Site-Specific Gene Expression Patterns Driving Liver and Lung Metastasis in Colorectal and Pancreatic Cancer

Metastasis, a critical phase in cancer progression, involves the dissemination of malignant cells to distant organs, significantly driving mortality. The hypothesis that genetic and molecular signatures regulate metastatic site selection underpins this study. Transcriptomic analyses of four common metastatic patterns, colorectal cancer (CRC) to lung or liver, and pancreatic cancer (PC) to these organs, were performed using GEO microarray datasets (GSE71729, GSE41258).
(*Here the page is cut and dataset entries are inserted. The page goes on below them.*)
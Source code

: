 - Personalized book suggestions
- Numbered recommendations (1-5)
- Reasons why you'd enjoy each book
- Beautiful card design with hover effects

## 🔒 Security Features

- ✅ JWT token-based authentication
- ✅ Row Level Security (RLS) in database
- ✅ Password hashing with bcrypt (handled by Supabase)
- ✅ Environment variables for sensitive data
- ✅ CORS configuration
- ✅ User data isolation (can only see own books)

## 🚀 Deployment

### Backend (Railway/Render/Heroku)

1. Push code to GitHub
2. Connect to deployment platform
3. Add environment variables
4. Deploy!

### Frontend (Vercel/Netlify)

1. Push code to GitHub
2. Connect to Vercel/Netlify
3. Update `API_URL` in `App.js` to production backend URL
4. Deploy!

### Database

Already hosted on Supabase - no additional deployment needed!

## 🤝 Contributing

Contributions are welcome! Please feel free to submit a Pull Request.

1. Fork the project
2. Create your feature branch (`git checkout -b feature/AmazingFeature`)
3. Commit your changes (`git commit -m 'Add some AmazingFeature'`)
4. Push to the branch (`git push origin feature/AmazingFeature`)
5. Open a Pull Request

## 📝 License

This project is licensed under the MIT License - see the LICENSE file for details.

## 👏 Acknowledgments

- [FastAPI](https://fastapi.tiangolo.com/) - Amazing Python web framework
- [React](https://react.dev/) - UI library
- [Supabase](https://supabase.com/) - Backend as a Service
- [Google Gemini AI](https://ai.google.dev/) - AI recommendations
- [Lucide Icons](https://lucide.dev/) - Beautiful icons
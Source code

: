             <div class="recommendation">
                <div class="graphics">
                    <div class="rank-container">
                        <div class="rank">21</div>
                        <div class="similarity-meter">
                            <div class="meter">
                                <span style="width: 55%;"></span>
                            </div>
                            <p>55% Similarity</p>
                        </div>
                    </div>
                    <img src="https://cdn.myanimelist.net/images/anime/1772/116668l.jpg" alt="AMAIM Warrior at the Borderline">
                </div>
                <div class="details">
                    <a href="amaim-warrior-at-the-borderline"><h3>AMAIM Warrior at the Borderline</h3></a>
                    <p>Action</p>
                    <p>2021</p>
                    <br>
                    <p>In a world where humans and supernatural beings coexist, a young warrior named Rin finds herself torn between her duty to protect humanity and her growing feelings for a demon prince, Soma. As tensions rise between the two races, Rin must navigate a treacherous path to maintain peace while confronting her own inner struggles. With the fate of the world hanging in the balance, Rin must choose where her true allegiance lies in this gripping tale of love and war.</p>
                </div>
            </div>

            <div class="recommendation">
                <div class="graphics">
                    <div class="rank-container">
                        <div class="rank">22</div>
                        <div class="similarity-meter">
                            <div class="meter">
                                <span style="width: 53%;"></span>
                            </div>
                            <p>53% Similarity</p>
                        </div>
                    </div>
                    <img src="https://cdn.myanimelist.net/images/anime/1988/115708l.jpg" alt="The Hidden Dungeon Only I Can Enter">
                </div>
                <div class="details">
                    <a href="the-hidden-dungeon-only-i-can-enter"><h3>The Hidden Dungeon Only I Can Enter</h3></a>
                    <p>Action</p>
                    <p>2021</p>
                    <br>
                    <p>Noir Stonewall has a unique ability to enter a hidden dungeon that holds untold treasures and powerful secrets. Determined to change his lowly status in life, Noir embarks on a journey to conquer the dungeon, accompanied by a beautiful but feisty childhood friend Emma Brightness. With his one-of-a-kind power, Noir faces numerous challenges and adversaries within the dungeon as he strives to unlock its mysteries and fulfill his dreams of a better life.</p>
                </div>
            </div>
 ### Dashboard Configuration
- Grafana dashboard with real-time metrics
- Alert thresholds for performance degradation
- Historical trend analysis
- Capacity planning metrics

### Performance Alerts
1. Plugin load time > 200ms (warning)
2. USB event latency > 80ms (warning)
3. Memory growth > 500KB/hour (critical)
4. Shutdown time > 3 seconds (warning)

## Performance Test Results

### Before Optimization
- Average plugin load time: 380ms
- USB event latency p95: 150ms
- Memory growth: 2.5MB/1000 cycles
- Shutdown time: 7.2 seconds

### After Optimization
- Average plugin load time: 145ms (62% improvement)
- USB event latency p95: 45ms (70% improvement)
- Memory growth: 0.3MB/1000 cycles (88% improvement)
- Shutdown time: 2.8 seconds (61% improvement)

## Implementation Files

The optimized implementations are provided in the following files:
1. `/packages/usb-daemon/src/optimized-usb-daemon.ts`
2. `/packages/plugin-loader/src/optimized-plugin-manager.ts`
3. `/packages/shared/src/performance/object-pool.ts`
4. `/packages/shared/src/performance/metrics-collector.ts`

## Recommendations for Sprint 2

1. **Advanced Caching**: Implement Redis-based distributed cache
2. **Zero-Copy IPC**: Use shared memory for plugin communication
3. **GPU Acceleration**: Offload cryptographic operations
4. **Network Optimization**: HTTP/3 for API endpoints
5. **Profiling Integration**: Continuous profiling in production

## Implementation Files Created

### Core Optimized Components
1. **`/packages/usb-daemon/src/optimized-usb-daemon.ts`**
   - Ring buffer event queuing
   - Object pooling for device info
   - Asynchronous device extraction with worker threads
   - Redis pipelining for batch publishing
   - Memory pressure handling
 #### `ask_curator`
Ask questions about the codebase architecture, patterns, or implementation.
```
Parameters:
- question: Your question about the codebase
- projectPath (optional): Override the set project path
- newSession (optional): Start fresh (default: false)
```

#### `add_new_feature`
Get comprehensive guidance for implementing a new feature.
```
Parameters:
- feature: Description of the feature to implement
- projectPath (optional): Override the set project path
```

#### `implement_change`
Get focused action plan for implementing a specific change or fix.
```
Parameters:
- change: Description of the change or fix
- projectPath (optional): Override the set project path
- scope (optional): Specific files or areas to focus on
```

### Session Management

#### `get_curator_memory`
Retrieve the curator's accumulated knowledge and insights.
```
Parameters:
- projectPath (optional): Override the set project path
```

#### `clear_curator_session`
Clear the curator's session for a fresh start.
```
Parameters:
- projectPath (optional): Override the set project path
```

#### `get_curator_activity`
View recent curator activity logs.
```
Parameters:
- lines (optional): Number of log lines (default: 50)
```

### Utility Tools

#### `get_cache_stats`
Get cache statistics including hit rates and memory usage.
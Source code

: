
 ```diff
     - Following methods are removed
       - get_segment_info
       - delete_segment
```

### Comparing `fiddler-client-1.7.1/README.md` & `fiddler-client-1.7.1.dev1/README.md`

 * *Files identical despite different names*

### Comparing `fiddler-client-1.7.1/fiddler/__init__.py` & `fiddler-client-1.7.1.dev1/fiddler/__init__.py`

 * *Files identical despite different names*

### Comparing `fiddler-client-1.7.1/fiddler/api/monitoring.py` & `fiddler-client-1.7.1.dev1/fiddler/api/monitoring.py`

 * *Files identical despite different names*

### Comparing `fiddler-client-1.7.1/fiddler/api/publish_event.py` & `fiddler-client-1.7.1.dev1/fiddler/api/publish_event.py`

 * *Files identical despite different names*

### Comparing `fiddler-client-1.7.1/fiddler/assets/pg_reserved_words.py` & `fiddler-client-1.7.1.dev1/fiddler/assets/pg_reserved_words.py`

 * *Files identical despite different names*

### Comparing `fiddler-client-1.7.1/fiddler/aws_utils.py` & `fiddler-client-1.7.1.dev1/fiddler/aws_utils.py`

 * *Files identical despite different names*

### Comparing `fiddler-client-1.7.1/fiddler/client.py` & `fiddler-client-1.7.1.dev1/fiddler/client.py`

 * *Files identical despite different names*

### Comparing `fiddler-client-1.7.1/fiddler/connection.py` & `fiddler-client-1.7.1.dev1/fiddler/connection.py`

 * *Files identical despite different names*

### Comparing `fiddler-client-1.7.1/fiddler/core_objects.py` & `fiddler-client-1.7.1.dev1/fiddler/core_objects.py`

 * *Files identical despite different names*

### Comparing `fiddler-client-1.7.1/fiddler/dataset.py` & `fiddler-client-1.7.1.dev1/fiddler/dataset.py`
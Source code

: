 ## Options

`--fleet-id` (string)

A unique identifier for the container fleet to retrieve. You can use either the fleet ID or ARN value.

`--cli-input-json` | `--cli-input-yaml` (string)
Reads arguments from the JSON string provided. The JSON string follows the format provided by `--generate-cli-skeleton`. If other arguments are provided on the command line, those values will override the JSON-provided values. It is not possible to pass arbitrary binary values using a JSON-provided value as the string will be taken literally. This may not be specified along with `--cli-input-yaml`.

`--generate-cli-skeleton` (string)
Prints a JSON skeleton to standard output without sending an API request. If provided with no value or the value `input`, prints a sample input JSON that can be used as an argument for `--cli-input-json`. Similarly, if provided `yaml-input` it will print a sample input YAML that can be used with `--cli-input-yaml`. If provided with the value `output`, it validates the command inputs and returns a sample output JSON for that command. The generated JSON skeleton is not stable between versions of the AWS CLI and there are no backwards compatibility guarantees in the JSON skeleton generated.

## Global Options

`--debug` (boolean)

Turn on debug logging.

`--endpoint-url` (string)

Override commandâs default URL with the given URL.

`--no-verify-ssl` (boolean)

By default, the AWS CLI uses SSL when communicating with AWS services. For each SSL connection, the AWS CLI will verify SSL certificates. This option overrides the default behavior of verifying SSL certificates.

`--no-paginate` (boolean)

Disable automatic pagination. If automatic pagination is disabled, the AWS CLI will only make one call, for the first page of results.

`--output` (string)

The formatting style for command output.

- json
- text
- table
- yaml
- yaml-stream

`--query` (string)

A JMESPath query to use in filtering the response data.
Differentially expressed genes (DEGs) were identified by comparing metastatic and primary tissue profiles, excluding broadly shared metastatic genes to isolate site specific markers, and analyzed via Cytoscape with the MCC algorithm to determine 10 hub genes per site. Liver metastases in both CRC and PC shared nine hub genes: ALB, APOH, AHSG, APOA2, FGA, SERPINC1, FGB, HPX , and APOA1 , linked to cholesterol metabolism and coagulation, regulated by transcription factors (HNF4A, FOXA2, NR2F1), microRNAs (hsa-miR-124-3p, hsa-miR-182-5p), and lncRNAs (TUG1, NEAT1, XIST). Lung metastases across both cancers shared five hub genes: SFTPC, SFTPB, SCGE1A1, NKX2-1 , and ABCA3 , associated with ABC transporter and phagosome pathways, modulated by FOXA1, microRNAs (hsa-miR-15a-5p, hsa-miR-34a-5p, hsa-let-7b-5p), and lncRNAs (NEAT1, KCNQ1OT1). These consistent genetic and regulatory patterns provide strong evidence that genetic and molecular signatures determine metastatic site specificity, laying a foundation for targeted therapies.